Normalization of padlock-captured DNA fragments
Although 98% of the targets were observed at least once in the end-sequencing analysis, the abundance of different captured fragments varied across a 10,000-fold range. Analysis of variance revealed that the bias resulted from a combination of factors, including GC content and length of the ligation arms, and the size of the targets to be captured (Supplementary Fig. 1 online). To normalize the relative abundance among different DNA fragments, we used a combination of two strategies: ‘subsetting’ and ‘suppressor oligos’ (Fig. 2). All 30,000 padlock probes were ranked based on the capturing efficiency determined by end sequencing, and divided into four subsets, two containing 5,000, and two containing 10,000, oligos. The three less efficient subsets were resynthesized. For each DNA sample, four capturing reactions were performed separately using probes from the original set of 30,000 and the three resynthesized subsets. The PCR amplicons from the capturing reactions were pooled in equal molar ratios before constructing a shotgun sequencing library (Fig. 2a). This subsetting strategy increased the relative abundance of less efficient targets by orders of magnitude. For reasons that we still do not fully understand, a very small number of probes were extremely efficient. For example, the top 48 (0.016%) most efficient probes account for 13.3% of mappable reads in the end-sequencing analysis.
Although the subsetting strategy allowed us to adjust relative abundance among several relatively large subsets of probes, we also needed a method to specifically reduce the efficiency of a small number of probes in a library. For this, we designed a set of 48 suppressor oligos, which contained chimeric sequences: the 5′ region was reverse complementary to the extension arm H2, and the 3′ region contained a short sequence unrelated to the ligation arm H1. When these suppressor oligos were mixed with padlock probes in a high molar ratio (100-fold molar excess of suppressor oligos), the 48 most efficient probes tended to anneal to the suppressor oligos, were extended from the 3′ ends and yielded linear-extended sequences that were removed in the subsequent exonuclease digestion (Fig. 2b).
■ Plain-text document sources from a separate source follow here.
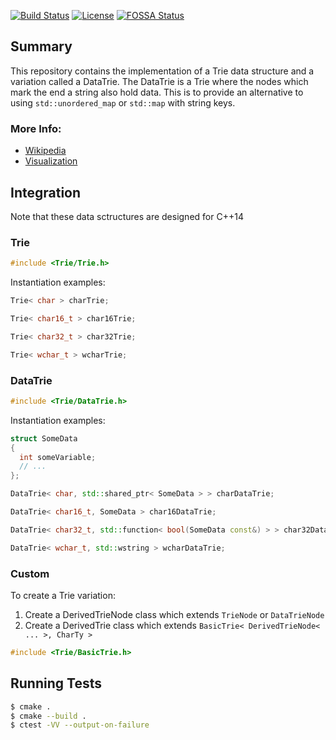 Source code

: [![Build Status](https://travis-ci.org/lepoidev/trie.svg?branch=master)](https://travis-ci.org/lepoidev/trie)
[![License](https://img.shields.io/badge/License-Apache%202.0-blue.svg)](https://github.com/lepoidev/trie/blob/master/LICENSE)
[![FOSSA Status](https://app.fossa.com/api/projects/git%2Bgithub.com%2Flepoidev%2Ftrie.svg?type=shield)](https://app.fossa.com/projects/git%2Bgithub.com%2Flepoidev%2Ftrie?ref=badge_shield)

## Summary
This repository contains the implementation of a Trie data structure and a variation called a DataTrie. The DataTrie is a Trie where the nodes which mark the end a string also hold data. This is to provide an alternative to using `std::unordered_map` or `std::map` with string keys.

### More Info:
 * [Wikipedia](https://en.wikipedia.org/wiki/Trie)
 * [Visualization](https://www.cs.usfca.edu/~galles/visualization/Trie.html)

## Integration
Note that these data sctructures are designed for C++14
### Trie
```cpp
#include <Trie/Trie.h>
```
Instantiation examples:
```cpp
Trie< char > charTrie;

Trie< char16_t > char16Trie;

Trie< char32_t > char32Trie;

Trie< wchar_t > wcharTrie;
```
### DataTrie
```cpp
#include <Trie/DataTrie.h>
```
Instantiation examples:
```cpp
struct SomeData
{
  int someVariable;
  // ...
};

DataTrie< char, std::shared_ptr< SomeData > > charDataTrie;

DataTrie< char16_t, SomeData > char16DataTrie;

DataTrie< char32_t, std::function< bool(SomeData const&) > > char32DataTrie;

DataTrie< wchar_t, std::wstring > wcharDataTrie;
```
### Custom
To create a Trie variation:
1. Create a DerivedTrieNode class which extends `TrieNode` or `DataTrieNode`
2. Create a DerivedTrie class which extends `BasicTrie< DerivedTrieNode< ... >, CharTy >`
```cpp
#include <Trie/BasicTrie.h>
```
## Running Tests
```sh
$ cmake .
$ cmake --build .
$ ctest -VV --output-on-failure
```
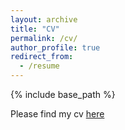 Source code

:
 ```yaml
---
layout: archive
title: "CV"
permalink: /cv/
author_profile: true
redirect_from:
  - /resume
---
```


{% include base_path %}

Please find my cv [here](/files/Tinghan_CV.pdf)
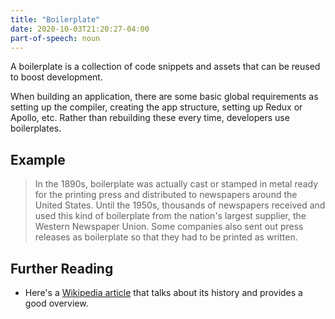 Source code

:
 ```yaml
---
title: "Boilerplate"
date: 2020-10-03T21:20:27-04:00
part-of-speech: noun
---
```


A boilerplate is a collection of code snippets and assets that can be reused to boost development. 

When building an application, there are some basic global requirements as setting up the compiler, creating the app structure, setting up Redux or Apollo, etc. 
Rather than rebuilding these every time, developers use boilerplates.

## Example

> In the 1890s, boilerplate was actually cast or stamped in metal ready for the printing press and distributed to newspapers around the United States. Until the 1950s, thousands of newspapers received and used this kind of boilerplate from the nation's largest supplier, the Western Newspaper Union. Some companies also sent out press releases as boilerplate so that they had to be printed as written.

## Further Reading
- Here's a [Wikipedia article](https://easternpeak.com/blog/3-in-1-developer-a-jack-of-all-trades-or-a-unicorn/) that talks about its history and provides a good overview.


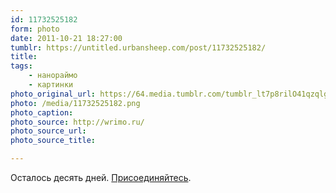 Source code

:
 ```yaml
---
id: 11732525182
form: photo
date: 2011-10-21 18:27:00
tumblr: https://untitled.urbansheep.com/post/11732525182/
title:
tags:
    - нанораймо
    - картинки
photo_original_url: https://64.media.tumblr.com/tumblr_lt7p8rilO41qzqlg9o1_640.png
photo: /media/11732525182.png
photo_caption: 
photo_source: http://wrimo.ru/
photo_source_url:
photo_source_title:

---
```


<p>Осталось десять дней. <a href="http://nanowrimo.org/">Присоединяйтесь</a>.</p>
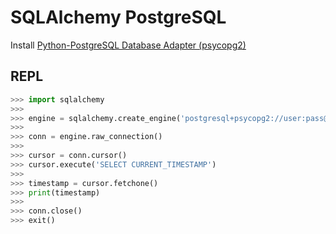 # SQLAlchemy PostgreSQL

Install [Python-PostgreSQL Database Adapter (psycopg2)](/psycopg2)

## REPL

```py
>>> import sqlalchemy
>>>
>>> engine = sqlalchemy.create_engine('postgresql+psycopg2://user:pass@127.0.0.1:5432/dev')
>>>
>>> conn = engine.raw_connection()
>>>
>>> cursor = conn.cursor()
>>> cursor.execute('SELECT CURRENT_TIMESTAMP')
>>>
>>> timestamp = cursor.fetchone()
>>> print(timestamp)
>>>
>>> conn.close()
>>> exit()
```
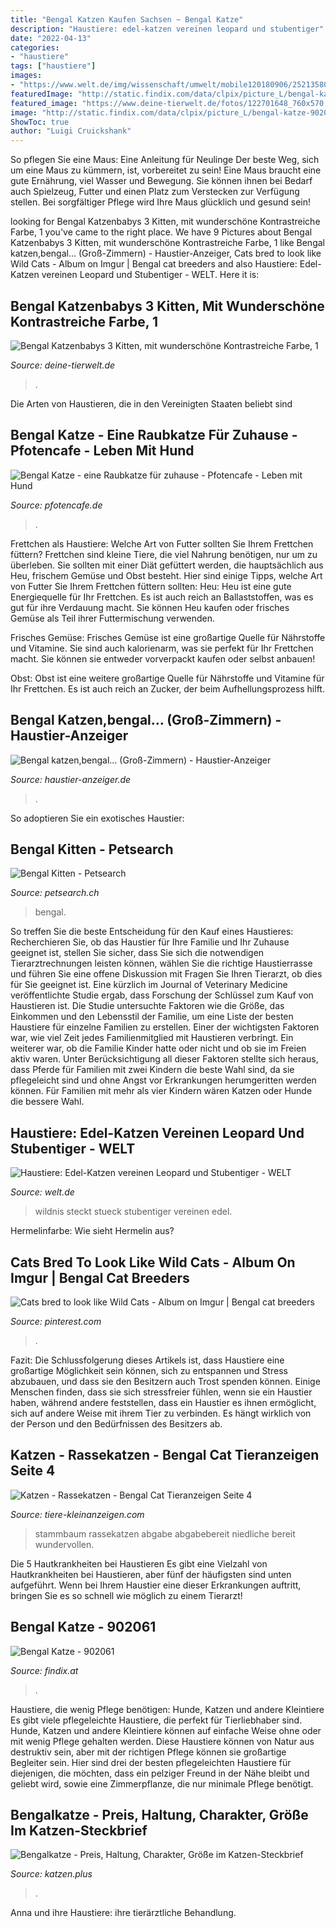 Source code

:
 ```yaml
---
title: "Bengal Katzen Kaufen Sachsen ~ Bengal Katze"
description: "Haustiere: edel-katzen vereinen leopard und stubentiger"
date: "2022-04-13"
categories:
- "haustiere"
tags: ["haustiere"]
images:
- "https://www.welt.de/img/wissenschaft/umwelt/mobile120180906/2521358047-ci16x9-w1200/Tiger-fuers-Wohnzimmer-In-Hybridkatzen-steckt-ein-Stueck-Wildnis-2.jpg"
featuredImage: "http://static.findix.com/data/clpix/picture_L/bengal-katze-902061-1.jpg"
featured_image: "https://www.deine-tierwelt.de/fotos/122701648_760x570.jpg"
image: "http://static.findix.com/data/clpix/picture_L/bengal-katze-902061-1.jpg"
ShowToc: true
author: "Luigi Cruickshank"
---
```



So pflegen Sie eine Maus: Eine Anleitung für Neulinge
Der beste Weg, sich um eine Maus zu kümmern, ist, vorbereitet zu sein! Eine Maus braucht eine gute Ernährung, viel Wasser und Bewegung. Sie können ihnen bei Bedarf auch Spielzeug, Futter und einen Platz zum Verstecken zur Verfügung stellen. Bei sorgfältiger Pflege wird Ihre Maus glücklich und gesund sein!

	

		
looking for Bengal Katzenbabys 3 Kitten, mit wunderschöne Kontrastreiche Farbe, 1 you've came to the right place. We have 9 Pictures about Bengal Katzenbabys 3 Kitten, mit wunderschöne Kontrastreiche Farbe, 1 like Bengal katzen,bengal… (Groß-Zimmern) - Haustier-Anzeiger, Cats bred to look like Wild Cats - Album on Imgur | Bengal cat breeders and also Haustiere: Edel-Katzen vereinen Leopard und Stubentiger - WELT. Here it is:
		
    
## Bengal Katzenbabys 3 Kitten, Mit Wunderschöne Kontrastreiche Farbe, 1

<img loading=lazy src="https://www.deine-tierwelt.de/fotos/122701648_760x570.jpg" onerror="this.onerror=null;this.src='https://tse3.mm.bing.net/th?id=OIP.yBnuM_Tfe7i2fQyoJ7o9hgHaFj&amp;pid=15.1';" alt="Bengal Katzenbabys 3 Kitten, mit wunderschöne Kontrastreiche Farbe, 1">

_Source: deine-tierwelt.de_

>. 

	

Die Arten von Haustieren, die in den Vereinigten Staaten beliebt sind

    
## Bengal Katze - Eine Raubkatze Für Zuhause - Pfotencafe - Leben Mit Hund

<img loading=lazy src="https://pfotencafe.de/wp-content/uploads/2017/10/Bengal-1.jpg" onerror="this.onerror=null;this.src='https://tse2.mm.bing.net/th?id=OIP.oEokSgXbrPj-U4Mmmxzb-wHaE7&amp;pid=15.1';" alt="Bengal Katze - eine Raubkatze für zuhause - Pfotencafe - Leben mit Hund">

_Source: pfotencafe.de_

>. 

	

Frettchen als Haustiere: Welche Art von Futter sollten Sie Ihrem Frettchen füttern?
Frettchen sind kleine Tiere, die viel Nahrung benötigen, nur um zu überleben. Sie sollten mit einer Diät gefüttert werden, die hauptsächlich aus Heu, frischem Gemüse und Obst besteht. Hier sind einige Tipps, welche Art von Futter Sie Ihrem Frettchen füttern sollten:
Heu: Heu ist eine gute Energiequelle für Ihr Frettchen. Es ist auch reich an Ballaststoffen, was es gut für ihre Verdauung macht. Sie können Heu kaufen oder frisches Gemüse als Teil ihrer Futtermischung verwenden.

Frisches Gemüse: Frisches Gemüse ist eine großartige Quelle für Nährstoffe und Vitamine. Sie sind auch kalorienarm, was sie perfekt für Ihr Frettchen macht. Sie können sie entweder vorverpackt kaufen oder selbst anbauen!

Obst: Obst ist eine weitere großartige Quelle für Nährstoffe und Vitamine für Ihr Frettchen. Es ist auch reich an Zucker, der beim Aufhellungsprozess hilft.

    
## Bengal Katzen,bengal… (Groß-Zimmern) - Haustier-Anzeiger

<img loading=lazy src="https://www.deine-tierwelt.de/fotos/120555285_xl.jpg" onerror="this.onerror=null;this.src='https://tse4.mm.bing.net/th?id=OIP.dGalnryKGLnai8pQy1ZLMQHaGB&amp;pid=15.1';" alt="Bengal katzen,bengal… (Groß-Zimmern) - Haustier-Anzeiger">

_Source: haustier-anzeiger.de_

>. 

	

So adoptieren Sie ein exotisches Haustier:

    
## Bengal Kitten - Petsearch

<img loading=lazy src="https://petsearch.ch/wp-content/uploads/2021/07/24966.jpg" onerror="this.onerror=null;this.src='https://tse4.mm.bing.net/th?id=OIP.ba0xG8keqRq9e8AqwWrsgQHaLH&amp;pid=15.1';" alt="Bengal Kitten - Petsearch">

_Source: petsearch.ch_

>bengal. 

	

So treffen Sie die beste Entscheidung für den Kauf eines Haustieres: Recherchieren Sie, ob das Haustier für Ihre Familie und Ihr Zuhause geeignet ist, stellen Sie sicher, dass Sie sich die notwendigen Tierarztrechnungen leisten können, wählen Sie die richtige Haustierrasse und führen Sie eine offene Diskussion mit Fragen Sie Ihren Tierarzt, ob dies für Sie geeignet ist.
Eine kürzlich im Journal of Veterinary Medicine veröffentlichte Studie ergab, dass Forschung der Schlüssel zum Kauf von Haustieren ist. Die Studie untersuchte Faktoren wie die Größe, das Einkommen und den Lebensstil der Familie, um eine Liste der besten Haustiere für einzelne Familien zu erstellen. Einer der wichtigsten Faktoren war, wie viel Zeit jedes Familienmitglied mit Haustieren verbringt. Ein weiterer war, ob die Familie Kinder hatte oder nicht und ob sie im Freien aktiv waren. Unter Berücksichtigung all dieser Faktoren stellte sich heraus, dass Pferde für Familien mit zwei Kindern die beste Wahl sind, da sie pflegeleicht sind und ohne Angst vor Erkrankungen herumgeritten werden können. Für Familien mit mehr als vier Kindern wären Katzen oder Hunde die bessere Wahl.

    
## Haustiere: Edel-Katzen Vereinen Leopard Und Stubentiger - WELT

<img loading=lazy src="https://www.welt.de/img/wissenschaft/umwelt/mobile120180906/2521358047-ci16x9-w1200/Tiger-fuers-Wohnzimmer-In-Hybridkatzen-steckt-ein-Stueck-Wildnis-2.jpg" onerror="this.onerror=null;this.src='https://tse1.mm.bing.net/th?id=OIP.8yLYuTK0506uznXv0s6fdQHaEK&amp;pid=15.1';" alt="Haustiere: Edel-Katzen vereinen Leopard und Stubentiger - WELT">

_Source: welt.de_

>wildnis steckt stueck stubentiger vereinen edel. 

	

Hermelinfarbe: Wie sieht Hermelin aus?

    
## Cats Bred To Look Like Wild Cats - Album On Imgur | Bengal Cat Breeders

<img loading=lazy src="https://i.pinimg.com/originals/a1/7a/71/a17a71eaa09b2f2dfb49e31908ecca9f.jpg" onerror="this.onerror=null;this.src='https://tse1.mm.bing.net/th?id=OIP.6BDUJJY0_i4OmB-0xu9lGAHaE7&amp;pid=15.1';" alt="Cats bred to look like Wild Cats - Album on Imgur | Bengal cat breeders">

_Source: pinterest.com_

>. 

	

Fazit:
Die Schlussfolgerung dieses Artikels ist, dass Haustiere eine großartige Möglichkeit sein können, sich zu entspannen und Stress abzubauen, und dass sie den Besitzern auch Trost spenden können. Einige Menschen finden, dass sie sich stressfreier fühlen, wenn sie ein Haustier haben, während andere feststellen, dass ein Haustier es ihnen ermöglicht, sich auf andere Weise mit ihrem Tier zu verbinden. Es hängt wirklich von der Person und den Bedürfnissen des Besitzers ab.

    
## Katzen - Rassekatzen - Bengal Cat Tieranzeigen Seite 4

<img loading=lazy src="https://tiere-kleinanzeigen.com/export/20161028095242.jpg" onerror="this.onerror=null;this.src='https://tse4.mm.bing.net/th?id=OIP.snmEcdA-i3eEwG_3hKTQcwHaKW&amp;pid=15.1';" alt="Katzen - Rassekatzen - Bengal Cat Tieranzeigen Seite 4">

_Source: tiere-kleinanzeigen.com_

>stammbaum rassekatzen abgabe abgabebereit niedliche bereit wundervollen. 

	

Die 5 Hautkrankheiten bei Haustieren
Es gibt eine Vielzahl von Hautkrankheiten bei Haustieren, aber fünf der häufigsten sind unten aufgeführt. Wenn bei Ihrem Haustier eine dieser Erkrankungen auftritt, bringen Sie es so schnell wie möglich zu einem Tierarzt!

    
## Bengal Katze - 902061

<img loading=lazy src="http://static.findix.com/data/clpix/picture_L/bengal-katze-902061-1.jpg" onerror="this.onerror=null;this.src='https://tse3.mm.bing.net/th?id=OIP.RQGYcvsCOvq484V8ymCnLgHaE8&amp;pid=15.1';" alt="Bengal Katze - 902061">

_Source: findix.at_

>. 

	

Haustiere, die wenig Pflege benötigen: Hunde, Katzen und andere Kleintiere
Es gibt viele pflegeleichte Haustiere, die perfekt für Tierliebhaber sind. Hunde, Katzen und andere Kleintiere können auf einfache Weise ohne oder mit wenig Pflege gehalten werden. Diese Haustiere können von Natur aus destruktiv sein, aber mit der richtigen Pflege können sie großartige Begleiter sein. Hier sind drei der besten pflegeleichten Haustiere für diejenigen, die möchten, dass ein pelziger Freund in der Nähe bleibt und geliebt wird, sowie eine Zimmerpflanze, die nur minimale Pflege benötigt.

    
## Bengalkatze - Preis, Haltung, Charakter, Größe Im Katzen-Steckbrief

<img loading=lazy src="https://katzen.plus/wp-content/katzen/2019/11/bengalkatze-baby-bs-322881469.jpg" onerror="this.onerror=null;this.src='https://tse3.mm.bing.net/th?id=OIP.IhFS3-ikMpfFJd6T71FbOAHaE8&amp;pid=15.1';" alt="Bengalkatze - Preis, Haltung, Charakter, Größe im Katzen-Steckbrief">

_Source: katzen.plus_

>. 

	

Anna und ihre Haustiere: ihre tierärztliche Behandlung.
We tested this normalization strategy on the same bisulfite-converted Jurkat cell DNA, performed end sequencing on the captured DNA fragments and obtained 2.2 million mappable reads. The effect of normalization was obvious: the fraction of probes with at least half of the average abundance increased from 31% to 49%; the average efficiency for the 48 most abundant probes was reduced by fivefold (Fig. 2c,d).
Accuracy of methylation quantification
To validate the measurement accuracy of our method, we took advantage of the built-in redundancy in our probe design. Each CpG island was covered by multiple probes targeting partially overlapping DNA fragments on alternating strands (Fig. 1b). The CpG sites in the overlapping regions were captured independently from two DNA strands with different probes. Because the sequencing reads were mapped in a strand-specific manner and CpG methylation is symmetric on the two DNA strands13, the accuracy of the assay can be determined by comparing the methylation level of these CpG sites on the two strands. For 2,697 such CpG sites that were covered by >50 sequencing reads, the Pearson correlation coefficient (R) was 0.987 (Supplementary Fig. 2a online). To confirm the measurement accuracy with an independent method, we quantified the methylation levels of 182 randomly selected CpG sites with conventional bisulfite Sanger sequencing. Correlation between the two assays was high (R = 0.975; Supplementary Fig. 2b). Finally, we compared the methylation measurements from two batches of IMR90 fibroblast cultures. Excellent correlation was observed between the biological replicates (R = 0.970; Supplementary Fig. 2c). Taken together, these three validation experiments indicate that our assay is highly robust.
The CpG sites characterized in this study were based on the human reference genome (UCSC hg18). A small fraction of such sites could be different in our samples owing to the presence of genetic variations. Particularly, C → T transitions at CpG sites cannot be distinguished from unmethylated CpG sites after bisulfite conversion. Such transitions are detectable, however, if the sequences of the reverse complementary strand are available. We would expect to see asymmetric dinucleotides: TG on one strand and TA on the other. We searched for sites with such an asymmetric pattern in the subset of regions that were captured and sequenced from both strands, and found from 11 to 38 transitions in each sample (Supplementary Table 3 online). The majority (57–90%) of such transitions are known C/T polymorphisms in the NCBI single-nucleotide polymorphism (SNP) database. Because Hues6-BJ-Hybrid1 is a tetraploid, the number of transitions in this hybrid line is roughly twice as many as in other cell lines. As C → T transitions represent only 0.13–0.32% of CpG sites, the resulting artifacts are negligible.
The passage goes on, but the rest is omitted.